# [Given entries]
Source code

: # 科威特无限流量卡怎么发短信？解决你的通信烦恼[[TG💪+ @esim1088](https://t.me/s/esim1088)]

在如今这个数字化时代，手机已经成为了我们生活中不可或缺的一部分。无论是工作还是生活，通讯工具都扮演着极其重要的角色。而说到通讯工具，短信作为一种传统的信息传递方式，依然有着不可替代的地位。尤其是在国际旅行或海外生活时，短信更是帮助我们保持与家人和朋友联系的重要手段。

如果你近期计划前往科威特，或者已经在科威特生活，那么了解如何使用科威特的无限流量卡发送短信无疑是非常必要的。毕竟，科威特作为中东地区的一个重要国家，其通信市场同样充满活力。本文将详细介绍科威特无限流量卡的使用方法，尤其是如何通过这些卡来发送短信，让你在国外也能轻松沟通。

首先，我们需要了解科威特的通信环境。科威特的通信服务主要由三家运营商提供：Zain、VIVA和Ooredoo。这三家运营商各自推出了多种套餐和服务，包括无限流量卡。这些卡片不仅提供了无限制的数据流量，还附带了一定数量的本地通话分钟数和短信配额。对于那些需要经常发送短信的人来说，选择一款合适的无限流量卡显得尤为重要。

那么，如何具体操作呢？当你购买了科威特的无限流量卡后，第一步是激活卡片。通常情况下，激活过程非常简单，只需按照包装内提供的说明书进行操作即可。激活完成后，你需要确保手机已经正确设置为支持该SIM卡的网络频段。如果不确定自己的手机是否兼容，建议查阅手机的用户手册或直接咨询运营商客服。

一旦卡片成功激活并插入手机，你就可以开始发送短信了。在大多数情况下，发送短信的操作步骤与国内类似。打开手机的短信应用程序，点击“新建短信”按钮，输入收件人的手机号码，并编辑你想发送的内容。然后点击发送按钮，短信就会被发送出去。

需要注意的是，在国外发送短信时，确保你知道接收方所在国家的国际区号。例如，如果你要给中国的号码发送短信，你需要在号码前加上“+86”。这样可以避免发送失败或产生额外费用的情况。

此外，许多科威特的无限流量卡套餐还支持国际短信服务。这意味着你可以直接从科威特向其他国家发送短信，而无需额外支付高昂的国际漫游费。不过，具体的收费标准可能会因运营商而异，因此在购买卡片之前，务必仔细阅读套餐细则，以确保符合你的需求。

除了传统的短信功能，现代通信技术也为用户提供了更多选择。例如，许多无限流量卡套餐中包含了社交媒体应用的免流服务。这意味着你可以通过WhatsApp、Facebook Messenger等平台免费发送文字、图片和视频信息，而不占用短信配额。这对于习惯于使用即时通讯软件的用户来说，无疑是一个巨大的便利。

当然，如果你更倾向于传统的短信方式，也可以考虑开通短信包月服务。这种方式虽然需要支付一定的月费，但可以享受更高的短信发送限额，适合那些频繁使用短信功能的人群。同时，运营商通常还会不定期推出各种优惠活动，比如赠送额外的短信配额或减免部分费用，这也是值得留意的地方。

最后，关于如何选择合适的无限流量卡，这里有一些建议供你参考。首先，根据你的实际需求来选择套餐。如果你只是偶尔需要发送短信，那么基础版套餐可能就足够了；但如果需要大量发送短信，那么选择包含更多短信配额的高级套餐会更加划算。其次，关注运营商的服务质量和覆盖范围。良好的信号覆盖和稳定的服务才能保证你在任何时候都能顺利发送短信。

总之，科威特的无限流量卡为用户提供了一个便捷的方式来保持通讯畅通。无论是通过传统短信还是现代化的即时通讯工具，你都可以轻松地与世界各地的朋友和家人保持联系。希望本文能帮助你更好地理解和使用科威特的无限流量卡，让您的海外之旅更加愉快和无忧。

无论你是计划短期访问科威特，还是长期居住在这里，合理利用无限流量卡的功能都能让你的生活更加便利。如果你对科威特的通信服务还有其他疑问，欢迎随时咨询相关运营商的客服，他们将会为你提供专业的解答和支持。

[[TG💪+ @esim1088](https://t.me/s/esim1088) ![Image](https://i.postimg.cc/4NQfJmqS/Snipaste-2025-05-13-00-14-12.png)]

# [Your assignment]
Would you please reproduce the entries above word for word?

# [Answer for this exercise]
Source code

: # 科威特无限流量卡怎么发短信？解决你的通信烦恼[[TG💪+ @esim1088](https://t.me/s/esim1088)]

在如今这个数字化时代，手机已经成为了我们生活中不可或缺的一部分。无论是工作还是生活，通讯工具都扮演着极其重要的角色。而说到通讯工具，短信作为一种传统的信息传递方式，依然有着不可替代的地位。尤其是在国际旅行或海外生活时，短信更是帮助我们保持与家人和朋友联系的重要手段。

如果你近期计划前往科威特，或者已经在科威特生活，那么了解如何使用科威特的无限流量卡发送短信无疑是非常必要的。毕竟，科威特作为中东地区的一个重要国家，其通信市场同样充满活力。本文将详细介绍科威特无限流量卡的使用方法，尤其是如何通过这些卡来发送短信，让你在国外也能轻松沟通。

首先，我们需要了解科威特的通信环境。科威特的通信服务主要由三家运营商提供：Zain、VIVA和Ooredoo。这三家运营商各自推出了多种套餐和服务，包括无限流量卡。这些卡片不仅提供了无限制的数据流量，还附带了一定数量的本地通话分钟数和短信配额。对于那些需要经常发送短信的人来说，选择一款合适的无限流量卡显得尤为重要。

那么，如何具体操作呢？当你购买了科威特的无限流量卡后，第一步是激活卡片。通常情况下，激活过程非常简单，只需按照包装内提供的说明书进行操作即可。激活完成后，你需要确保手机已经正确设置为支持该SIM卡的网络频段。如果不确定自己的手机是否兼容，建议查阅手机的用户手册或直接咨询运营商客服。

一旦卡片成功激活并插入手机，你就可以开始发送短信了。在大多数情况下，发送短信的操作步骤与国内类似。打开手机的短信应用程序，点击“新建短信”按钮，输入收件人的手机号码，并编辑你想发送的内容。然后点击发送按钮，短信就会被发送出去。

需要注意的是，在国外发送短信时，确保你知道接收方所在国家的国际区号。例如，如果你要给中国的号码发送短信，你需要在号码前加上“+86”。这样可以避免发送失败或产生额外费用的情况。

此外，许多科威特的无限流量卡套餐还支持国际短信服务。这意味着你可以直接从科威特向其他国家发送短信，而无需额外支付高昂的国际漫游费。不过，具体的收费标准可能会因运营商而异，因此在购买卡片之前，务必仔细阅读套餐细则，以确保符合你的需求。

除了传统的短信功能，现代通信技术也为用户提供了更多选择。例如，许多无限流量卡套餐中包含了社交媒体应用的免流服务。这意味着你可以通过WhatsApp、Facebook Messenger等平台免费发送文字、图片和视频信息，而不占用短信配额。这对于习惯于使用即时通讯软件的用户来说，无疑是一个巨大的便利。

当然，如果你更倾向于传统的短信方式，也可以考虑开通短信包月服务。这种方式虽然需要支付一定的月费，但可以享受更高的短信发送限额，适合那些频繁使用短信功能的人群。同时，运营商通常还会不定期推出各种优惠活动，比如赠送额外的短信配额或减免部分费用，这也是值得留意的地方。

最后，关于如何选择合适的无限流量卡，这里有一些建议供你参考。首先，根据你的实际需求来选择套餐。如果你只是偶尔需要发送短信，那么基础版套餐可能就足够了；但如果需要大量发送短信，那么选择包含更多短信配额的高级套餐会更加划算。其次，关注运营商的服务质量和覆盖范围。良好的信号覆盖和稳定的服务才能保证你在任何时候都能顺利发送短信。

总之，科威特的无限流量卡为用户提供了一个便捷的方式来保持通讯畅通。无论是通过传统短信还是现代化的即时通讯工具，你都可以轻松地与世界各地的朋友和家人保持联系。希望本文能帮助你更好地理解和使用科威特的无限流量卡，让您的海外之旅更加愉快和无忧。

无论你是计划短期访问科威特，还是长期居住在这里，合理利用无限流量卡的功能都能让你的生活更加便利。如果你对科威特的通信服务还有其他疑问，欢迎随时咨询相关运营商的客服，他们将会为你提供专业的解答和支持。

[[TG💪+ @esim1088](https://t.me/s/esim1088) ![Image](https://i.postimg.cc/4NQfJmqS/Snipaste-2025-05-13-00-14-12.png)]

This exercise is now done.